[Task item]: Report all lines from the entries below in which "Jain" appears.

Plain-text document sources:
★ ★ ★

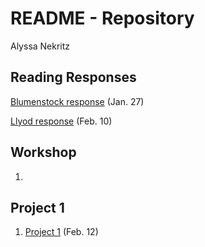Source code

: # README - Repository
Alyssa Nekritz



## Reading Responses
[Blumenstock response](https://github.com/alyssanekk/1-24/blob/master/blumenstock.md) (Jan. 27)

[Llyod response](https://github.com/alyssanekk/index/blob/master/lloyd.md) (Feb. 10)

## Workshop

1. 

## Project 1

1. [Project 1](https://github.com/alyssanekk/index/blob/master/project1.md) (Feb. 12)
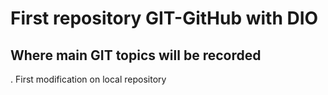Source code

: # First repository GIT-GitHub with DIO
## Where main GIT topics will be recorded

. First modification on local repository
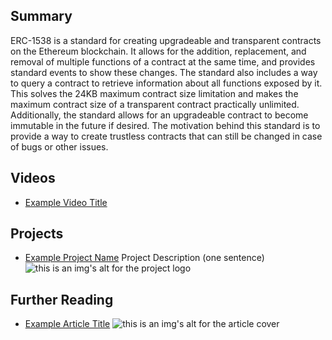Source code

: ## Summary

ERC-1538 is a standard for creating upgradeable and transparent contracts on the Ethereum blockchain. It allows for the addition, replacement, and removal of multiple functions of a contract at the same time, and provides standard events to show these changes. The standard also includes a way to query a contract to retrieve information about all functions exposed by it. This solves the 24KB maximum contract size limitation and makes the maximum contract size of a transparent contract practically unlimited. Additionally, the standard allows for an upgradeable contract to become immutable in the future if desired. The motivation behind this standard is to provide a way to create trustless contracts that can still be changed in case of bugs or other issues.

## Videos

- [Example Video Title](https://www.youtube.com/watch?v=TDGq4aeevgY)

## Projects

- [Example Project Name](https://xxxx.xxx/xxxxx) Project Description (one sentence) ![this is an img's alt for the project logo](https://xxxx.xxx/project-logo.xxx)

## Further Reading

- [Example Article Title](https://xxxx.xxx/xxxxx) ![this is an img's alt for the article cover](https://xxxx.xxx/article-cover.xxx)
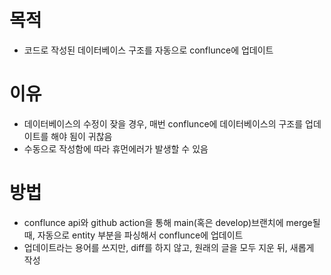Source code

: # 목적
- 코드로 작성된 데이터베이스 구조를 자동으로 conflunce에 업데이트

# 이유
- 데이터베이스의 수정이 잦을 경우, 매번 conflunce에 데이터베이스의 구조를 업데이트를 해야 됨이 귀찮음
- 수동으로 작성함에 따라 휴먼에러가 발생할 수 있음

# 방법
- conflunce api와 github action을 통해 main(혹은 develop)브랜치에 merge될 때, 자동으로 entity 부분을 파싱해서 conflunce에 업데이트
- 업데이트라는 용어를 쓰지만, diff를 하지 않고, 원래의 글을 모두 지운 뒤, 새롭게 작성
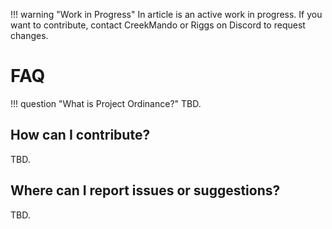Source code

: !!! warning "Work in Progress"
    In article is an active work in progress. If you want to contribute, contact CreekMando or Riggs on Discord to request changes. 

# FAQ

!!! question "What is Project Ordinance?" 
    TBD.

## How can I contribute?
TBD.

## Where can I report issues or suggestions?
TBD.
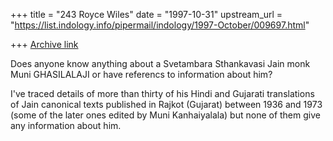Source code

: +++
title = "243 Royce Wiles"
date = "1997-10-31"
upstream_url = "https://list.indology.info/pipermail/indology/1997-October/009697.html"

+++
[Archive link](https://list.indology.info/pipermail/indology/1997-October/009697.html)

Does anyone know anything about a Svetambara Sthankavasi Jain monk Muni
GHASILALAJI or have referencs to information about him?

I've traced details of more than thirty of his Hindi and Gujarati
translations of Jain canonical texts published in Rajkot (Gujarat) between
1936 and 1973 (some of the later ones edited by Muni Kanhaiyalala) but none
of them give any information about him.



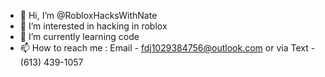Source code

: - 👋 Hi, I’m @RobloxHacksWithNate
- 👀 I’m interested in hacking in roblox
- 🌱 I’m currently learning code
- 📫 How to reach me : Email - fdj1029384756@outlook.com or via Text - (613) 439-1057

<!---
RobloxHacksWithNate/RobloxHacksWithNate is a ✨ special ✨ repository because its `README.md` (this file) appears on your GitHub profile.
You can click the Preview link to take a look at your changes.
--->
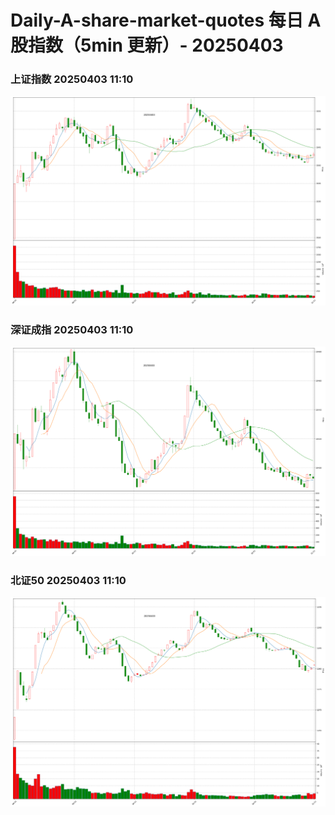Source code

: 
# Daily-A-share-market-quotes 每日 A 股指数（5min 更新）- 20250403

### 上证指数 20250403 11:10
![](./fig/2025/4/20250403-sh000001.png)

### 深证成指 20250403 11:10
![](./fig/2025/4/20250403-sz399001.png)

### 北证50 20250403 11:10
![](./fig/2025/4/20250403-bj899050.png)
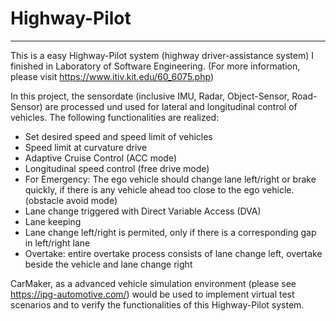 # Highway-Pilot
---
This is a easy Highway-Pilot system (highway driver-assistance system) I finished in Laboratory of Software Engineering. (For more information, please visit https://www.itiv.kit.edu/60_6075.php)

In this project, the sensordate (inclusive IMU, Radar, Object-Sensor, Road-Sensor) are processed und used for lateral and longitudinal control of vehicles. The following functionalities are realized:
- Set desired speed and speed limit of vehicles
- Speed limit at curvature drive
- Adaptive Cruise Control (ACC mode)
- Longitudinal speed control (free drive mode)
- For Emergency: The ego vehicle should change lane left/right or brake quickly, if there is any vehicle ahead too close to the ego vehicle. (obstacle avoid mode)
- Lane change triggered with Direct Variable Access (DVA)
- Lane keeping
- Lane change left/right is permited, only if there is a corresponding gap in left/right lane                                  
- Overtake: entire overtake process consists of lane change left, overtake beside the vehicle and lane change right

CarMaker, as a advanced vehicle simulation environment (please see https://ipg-automotive.com/) would be used to implement virtual test scenarios and to verify the functionalities of this Highway-Pilot system.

★ ★ ★

[Result of the task]:
Does anyone know anything about a Svetambara Sthankavasi Jain monk Muni
translations of Jain canonical texts published in Rajkot (Gujarat) between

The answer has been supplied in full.